* [Exercise description]:
Repeat every entry word for word; omit all pictures.

Pictures paired with source code:
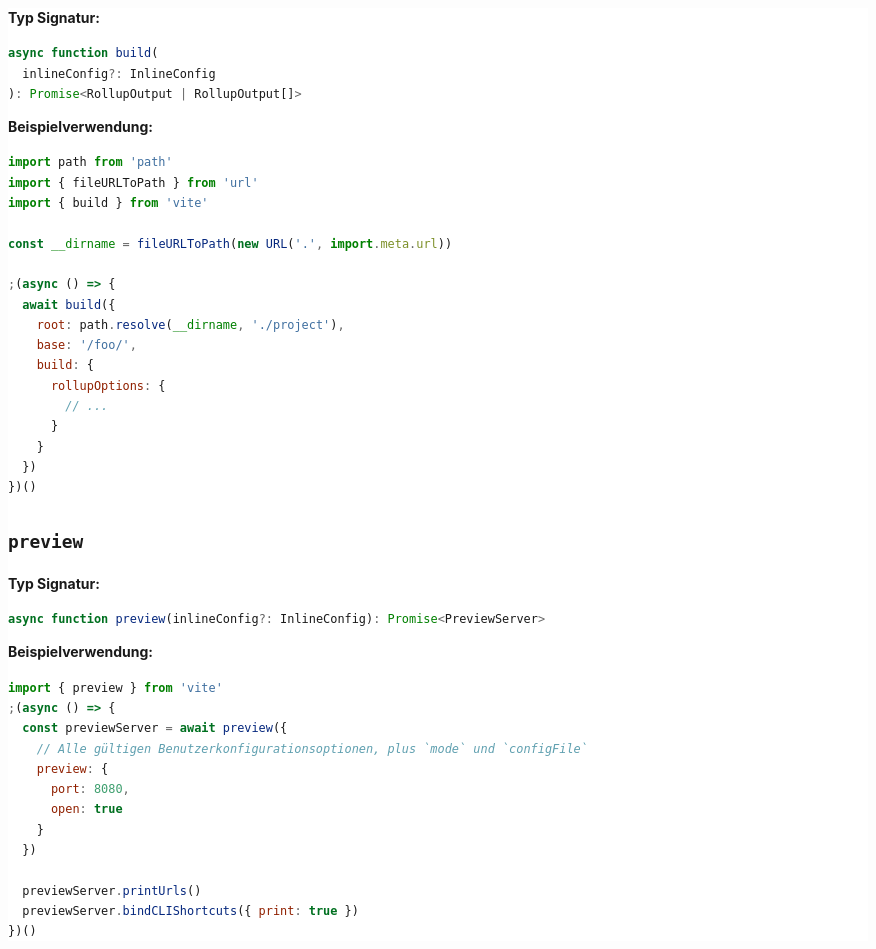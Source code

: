 **Typ Signatur:**

```ts
async function build(
  inlineConfig?: InlineConfig
): Promise<RollupOutput | RollupOutput[]>
```

**Beispielverwendung:**

```js
import path from 'path'
import { fileURLToPath } from 'url'
import { build } from 'vite'

const __dirname = fileURLToPath(new URL('.', import.meta.url))

;(async () => {
  await build({
    root: path.resolve(__dirname, './project'),
    base: '/foo/',
    build: {
      rollupOptions: {
        // ...
      }
    }
  })
})()
```

## `preview`

**Typ Signatur:**

```ts
async function preview(inlineConfig?: InlineConfig): Promise<PreviewServer>
```

**Beispielverwendung:**

```js
import { preview } from 'vite'
;(async () => {
  const previewServer = await preview({
    // Alle gültigen Benutzerkonfigurationsoptionen, plus `mode` und `configFile`
    preview: {
      port: 8080,
      open: true
    }
  })

  previewServer.printUrls()
  previewServer.bindCLIShortcuts({ print: true })
})()
```
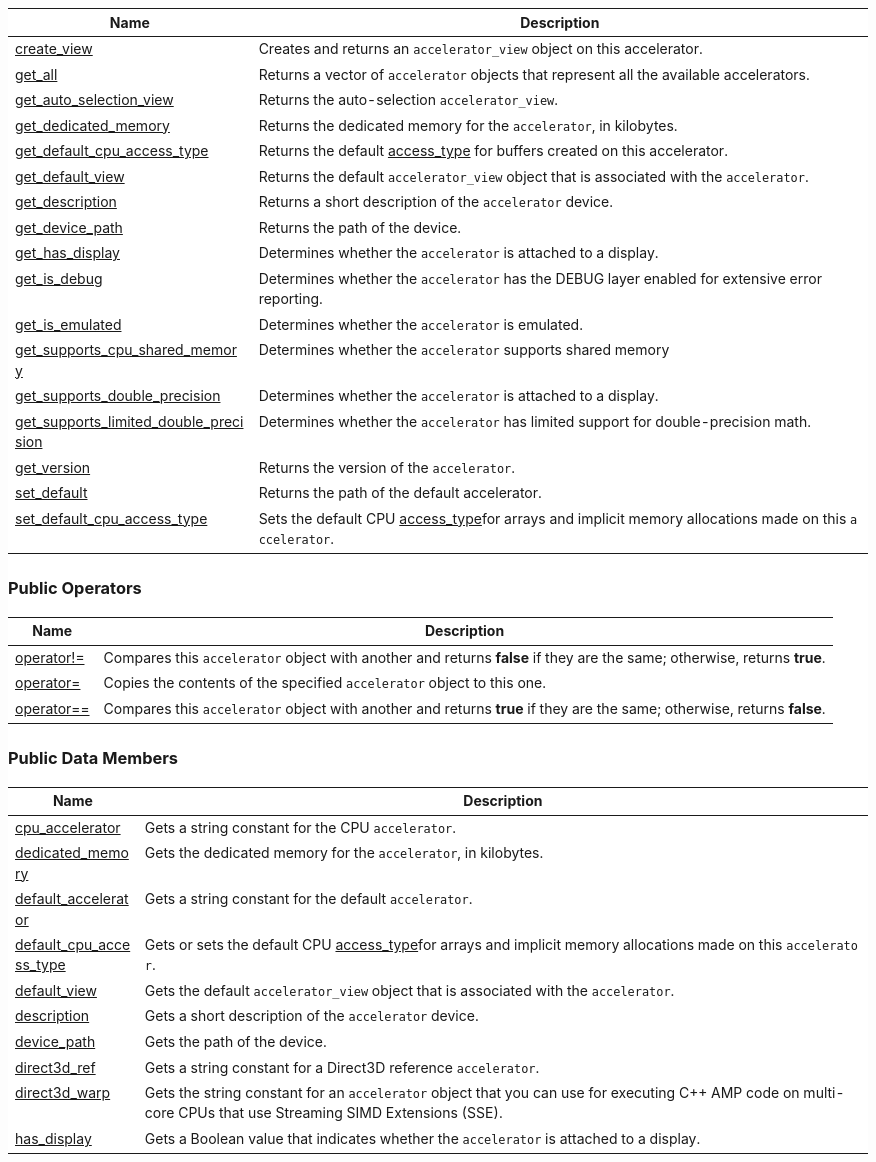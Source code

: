 |Name|Description|
|----------|-----------------|
|[create_view](#create_view)|Creates and returns an `accelerator_view` object on this accelerator.|
|[get_all](#get_all)|Returns a vector of `accelerator` objects that represent all the available accelerators.|
|[get_auto_selection_view](#get_auto_selection_view)|Returns the auto-selection `accelerator_view`.|
|[get_dedicated_memory](#get_dedicated_memory)|Returns the dedicated memory for the `accelerator`, in kilobytes.|
|[get_default_cpu_access_type](#get_default_cpu_access_type)|Returns the default [access_type](concurrency-namespace-enums-amp.md#access_type) for buffers created on this accelerator.|
|[get_default_view](#get_default_view)|Returns the default `accelerator_view` object that is associated with the `accelerator`.|
|[get_description](#get_description)|Returns a short description of the `accelerator` device.|
|[get_device_path](#get_device_path)|Returns the path of the device.|
|[get_has_display](#get_has_display)|Determines whether the `accelerator` is attached to a display.|
|[get_is_debug](#get_is_debug)|Determines whether the `accelerator` has the DEBUG layer enabled for extensive error reporting.|
|[get_is_emulated](#get_is_emulated)|Determines whether the `accelerator` is emulated.|
|[get_supports_cpu_shared_memory](#get_supports_cpu_shared_memory)|Determines whether the `accelerator` supports shared memory|
|[get_supports_double_precision](#get_supports_double_precision)|Determines whether the `accelerator` is attached to a display.|
|[get_supports_limited_double_precision](#get_supports_limited_double_precision)|Determines whether the `accelerator` has limited support for double-precision math.|
|[get_version](#get_version)|Returns the version of the `accelerator`.|
|[set_default](#set_default)|Returns the path of the default accelerator.|
|[set_default_cpu_access_type](#set_default_cpu_access_type)|Sets the default CPU [access_type](concurrency-namespace-enums-amp.md#access_type)for arrays and implicit memory allocations made on this `accelerator`.|

### Public Operators

|Name|Description|
|----------|-----------------|
|[operator!=](#operator_neq)|Compares this `accelerator` object with another and returns **false** if they are the same; otherwise, returns **true**.|
|[operator=](#operator_eq)|Copies the contents of the specified `accelerator` object to this one.|
|[operator==](#operator_eq_eq)|Compares this `accelerator` object with another and returns **true** if they are the same; otherwise, returns **false**.|

### Public Data Members

|Name|Description|
|----------|-----------------|
|[cpu_accelerator](#cpu_accelerator)|Gets a string constant for the CPU `accelerator`.|
|[dedicated_memory](#dedicated_memory)|Gets the dedicated memory for the `accelerator`, in kilobytes.|
|[default_accelerator](#default_accelerator)|Gets a string constant for the default `accelerator`.|
|[default_cpu_access_type](#default_cpu_access_type)|Gets or sets the default CPU [access_type](concurrency-namespace-enums-amp.md#access_type)for arrays and implicit memory allocations made on this `accelerator`.|
|[default_view](#default_view)|Gets the default `accelerator_view` object that is associated with the `accelerator`.|
|[description](#description)|Gets a short description of the `accelerator` device.|
|[device_path](#device_path)|Gets the path of the device.|
|[direct3d_ref](#direct3d_ref)|Gets a string constant for a Direct3D reference `accelerator`.|
|[direct3d_warp](#direct3d_warp)|Gets the string constant for an `accelerator` object that you can use for executing C++ AMP code on multi-core CPUs that use Streaming SIMD Extensions (SSE).|
|[has_display](#has_display)|Gets a Boolean value that indicates whether the `accelerator` is attached to a display.|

* [Exercise result]:
Source code

: **Typ Signatur:**

```ts
async function build(
  inlineConfig?: InlineConfig
): Promise<RollupOutput | RollupOutput[]>
```

**Beispielverwendung:**

```js
import path from 'path'
import { fileURLToPath } from 'url'
import { build } from 'vite'

const __dirname = fileURLToPath(new URL('.', import.meta.url))

;(async () => {
  await build({
    root: path.resolve(__dirname, './project'),
    base: '/foo/',
    build: {
      rollupOptions: {
        // ...
      }
    }
  })
})()
```

## `preview`

**Typ Signatur:**

```ts
async function preview(inlineConfig?: InlineConfig): Promise<PreviewServer>
```

**Beispielverwendung:**

```js
import { preview } from 'vite'
;(async () => {
  const previewServer = await preview({
    // Alle gültigen Benutzerkonfigurationsoptionen, plus `mode` und `configFile`
    preview: {
      port: 8080,
      open: true
    }
  })

  previewServer.printUrls()
  previewServer.bindCLIShortcuts({ print: true })
})()
```
Source code

: |Name|Description|
|----------|-----------------|
|[create_view](#create_view)|Creates and returns an `accelerator_view` object on this accelerator.|
|[get_all](#get_all)|Returns a vector of `accelerator` objects that represent all the available accelerators.|
|[get_auto_selection_view](#get_auto_selection_view)|Returns the auto-selection `accelerator_view`.|
|[get_dedicated_memory](#get_dedicated_memory)|Returns the dedicated memory for the `accelerator`, in kilobytes.|
|[get_default_cpu_access_type](#get_default_cpu_access_type)|Returns the default [access_type](concurrency-namespace-enums-amp.md#access_type) for buffers created on this accelerator.|
|[get_default_view](#get_default_view)|Returns the default `accelerator_view` object that is associated with the `accelerator`.|
|[get_description](#get_description)|Returns a short description of the `accelerator` device.|
|[get_device_path](#get_device_path)|Returns the path of the device.|
|[get_has_display](#get_has_display)|Determines whether the `accelerator` is attached to a display.|
|[get_is_debug](#get_is_debug)|Determines whether the `accelerator` has the DEBUG layer enabled for extensive error reporting.|
|[get_is_emulated](#get_is_emulated)|Determines whether the `accelerator` is emulated.|
|[get_supports_cpu_shared_memory](#get_supports_cpu_shared_memory)|Determines whether the `accelerator` supports shared memory|
|[get_supports_double_precision](#get_supports_double_precision)|Determines whether the `accelerator` is attached to a display.|
|[get_supports_limited_double_precision](#get_supports_limited_double_precision)|Determines whether the `accelerator` has limited support for double-precision math.|
|[get_version](#get_version)|Returns the version of the `accelerator`.|
|[set_default](#set_default)|Returns the path of the default accelerator.|
|[set_default_cpu_access_type](#set_default_cpu_access_type)|Sets the default CPU [access_type](concurrency-namespace-enums-amp.md#access_type)for arrays and implicit memory allocations made on this `accelerator`.|

### Public Operators

|Name|Description|
|----------|-----------------|
|[operator!=](#operator_neq)|Compares this `accelerator` object with another and returns **false** if they are the same; otherwise, returns **true**.|
|[operator=](#operator_eq)|Copies the contents of the specified `accelerator` object to this one.|
|[operator==](#operator_eq_eq)|Compares this `accelerator` object with another and returns **true** if they are the same; otherwise, returns **false**.|

### Public Data Members

|Name|Description|
|----------|-----------------|
|[cpu_accelerator](#cpu_accelerator)|Gets a string constant for the CPU `accelerator`.|
|[dedicated_memory](#dedicated_memory)|Gets the dedicated memory for the `accelerator`, in kilobytes.|
|[default_accelerator](#default_accelerator)|Gets a string constant for the default `accelerator`.|
|[default_cpu_access_type](#default_cpu_access_type)|Gets or sets the default CPU [access_type](concurrency-namespace-enums-amp.md#access_type)for arrays and implicit memory allocations made on this `accelerator`.|
|[default_view](#default_view)|Gets the default `accelerator_view` object that is associated with the `accelerator`.|
|[description](#description)|Gets a short description of the `accelerator` device.|
|[device_path](#device_path)|Gets the path of the device.|
|[direct3d_ref](#direct3d_ref)|Gets a string constant for a Direct3D reference `accelerator`.|
|[direct3d_warp](#direct3d_warp)|Gets the string constant for an `accelerator` object that you can use for executing C++ AMP code on multi-core CPUs that use Streaming SIMD Extensions (SSE).|
|[has_display](#has_display)|Gets a Boolean value that indicates whether the `accelerator` is attached to a display.|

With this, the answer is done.